[Saved entries]

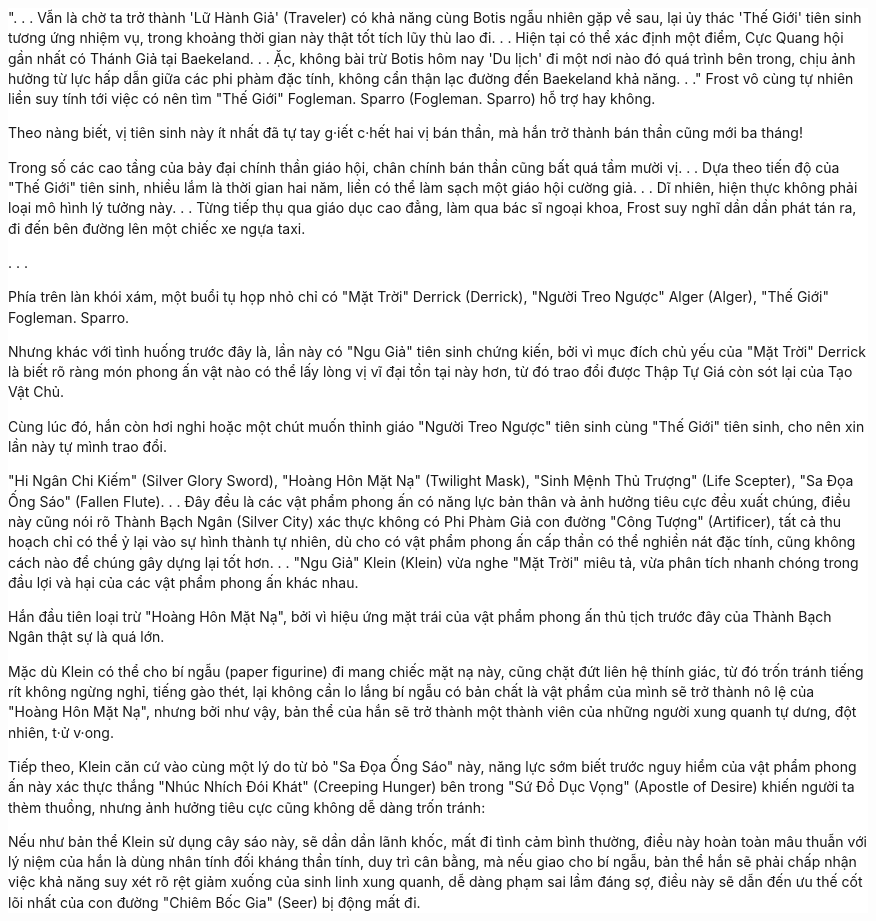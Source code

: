 ". . . Vẫn là chờ ta trở thành 'Lữ Hành Giả' (Traveler) có khả năng cùng Botis ngẫu nhiên gặp về sau, lại ủy thác 'Thế Giới' tiên sinh tương ứng nhiệm vụ, trong khoảng thời gian này thật tốt tích lũy thù lao đi. . . Hiện tại có thể xác định một điểm, Cực Quang hội gần nhất có Thánh Giả tại Baekeland. . . Ặc, không bài trừ Botis hôm nay 'Du lịch' đi một nơi nào đó quá trình bên trong, chịu ảnh hưởng từ lực hấp dẫn giữa các phi phàm đặc tính, không cẩn thận lạc đường đến Baekeland khả năng. . ." Frost vô cùng tự nhiên liền suy tính tới việc có nên tìm "Thế Giới" Fogleman. Sparro (Fogleman. Sparro) hỗ trợ hay không.

Theo nàng biết, vị tiên sinh này ít nhất đã tự tay g·iết c·hết hai vị bán thần, mà hắn trở thành bán thần cũng mới ba tháng!

Trong số các cao tầng của bảy đại chính thần giáo hội, chân chính bán thần cũng bất quá tầm mười vị. . . Dựa theo tiến độ của "Thế Giới" tiên sinh, nhiều lắm là thời gian hai năm, liền có thể làm sạch một giáo hội cường giả. . . Dĩ nhiên, hiện thực không phải loại mô hình lý tưởng này. . . Từng tiếp thụ qua giáo dục cao đẳng, làm qua bác sĩ ngoại khoa, Frost suy nghĩ dần dần phát tán ra, đi đến bên đường lên một chiếc xe ngựa taxi.

. . .

Phía trên làn khói xám, một buổi tụ họp nhỏ chỉ có "Mặt Trời" Derrick (Derrick), "Người Treo Ngược" Alger (Alger), "Thế Giới" Fogleman. Sparro.

Nhưng khác với tình huống trước đây là, lần này có "Ngu Giả" tiên sinh chứng kiến, bởi vì mục đích chủ yếu của "Mặt Trời" Derrick là biết rõ ràng món phong ấn vật nào có thể lấy lòng vị vĩ đại tồn tại này hơn, từ đó trao đổi được Thập Tự Giá còn sót lại của Tạo Vật Chủ.

Cùng lúc đó, hắn còn hơi nghi hoặc một chút muốn thỉnh giáo "Người Treo Ngược" tiên sinh cùng "Thế Giới" tiên sinh, cho nên xin lần này tự mình trao đổi.

"Hi Ngân Chi Kiếm" (Silver Glory Sword), "Hoàng Hôn Mặt Nạ" (Twilight Mask), "Sinh Mệnh Thủ Trượng" (Life Scepter), "Sa Đọa Ống Sáo" (Fallen Flute). . . Đây đều là các vật phẩm phong ấn có năng lực bản thân và ảnh hưởng tiêu cực đều xuất chúng, điều này cũng nói rõ Thành Bạch Ngân (Silver City) xác thực không có Phi Phàm Giả con đường "Công Tượng" (Artificer), tất cả thu hoạch chỉ có thể ỷ lại vào sự hình thành tự nhiên, dù cho có vật phẩm phong ấn cấp thần có thể nghiền nát đặc tính, cũng không cách nào để chúng gây dựng lại tốt hơn. . . "Ngu Giả" Klein (Klein) vừa nghe "Mặt Trời" miêu tả, vừa phân tích nhanh chóng trong đầu lợi và hại của các vật phẩm phong ấn khác nhau.

Hắn đầu tiên loại trừ "Hoàng Hôn Mặt Nạ", bởi vì hiệu ứng mặt trái của vật phẩm phong ấn thủ tịch trước đây của Thành Bạch Ngân thật sự là quá lớn.

Mặc dù Klein có thể cho bí ngẫu (paper figurine) đi mang chiếc mặt nạ này, cũng chặt đứt liên hệ thính giác, từ đó trốn tránh tiếng rít không ngừng nghỉ, tiếng gào thét, lại không cần lo lắng bí ngẫu có bản chất là vật phẩm của mình sẽ trở thành nô lệ của "Hoàng Hôn Mặt Nạ", nhưng bởi như vậy, bản thể của hắn sẽ trở thành một thành viên của những người xung quanh tự dưng, đột nhiên, t·ử v·ong.

Tiếp theo, Klein căn cứ vào cùng một lý do từ bỏ "Sa Đọa Ống Sáo" này, năng lực sớm biết trước nguy hiểm của vật phẩm phong ấn này xác thực thắng "Nhúc Nhích Đói Khát" (Creeping Hunger) bên trong "Sứ Đồ Dục Vọng" (Apostle of Desire) khiến người ta thèm thuồng, nhưng ảnh hưởng tiêu cực cũng không dễ dàng trốn tránh:

Nếu như bản thể Klein sử dụng cây sáo này, sẽ dần dần lãnh khốc, mất đi tình cảm bình thường, điều này hoàn toàn mâu thuẫn với lý niệm của hắn là dùng nhân tính đối kháng thần tính, duy trì cân bằng, mà nếu giao cho bí ngẫu, bản thể hắn sẽ phải chấp nhận việc khả năng suy xét rõ rệt giảm xuống của sinh linh xung quanh, dễ dàng phạm sai lầm đáng sợ, điều này sẽ dẫn đến ưu thế cốt lõi nhất của con đường "Chiêm Bốc Gia" (Seer) bị động mất đi.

• **Exercise prompt**:
All lines in the data that contain the word "Treo" should be copied.

• **Answer section**:
Phía trên làn khói xám, một buổi tụ họp nhỏ chỉ có "Mặt Trời" Derrick (Derrick), "Người Treo Ngược" Alger (Alger), "Thế Giới" Fogleman. Sparro.
Cùng lúc đó, hắn còn hơi nghi hoặc một chút muốn thỉnh giáo "Người Treo Ngược" tiên sinh cùng "Thế Giới" tiên sinh, cho nên xin lần này tự mình trao đổi.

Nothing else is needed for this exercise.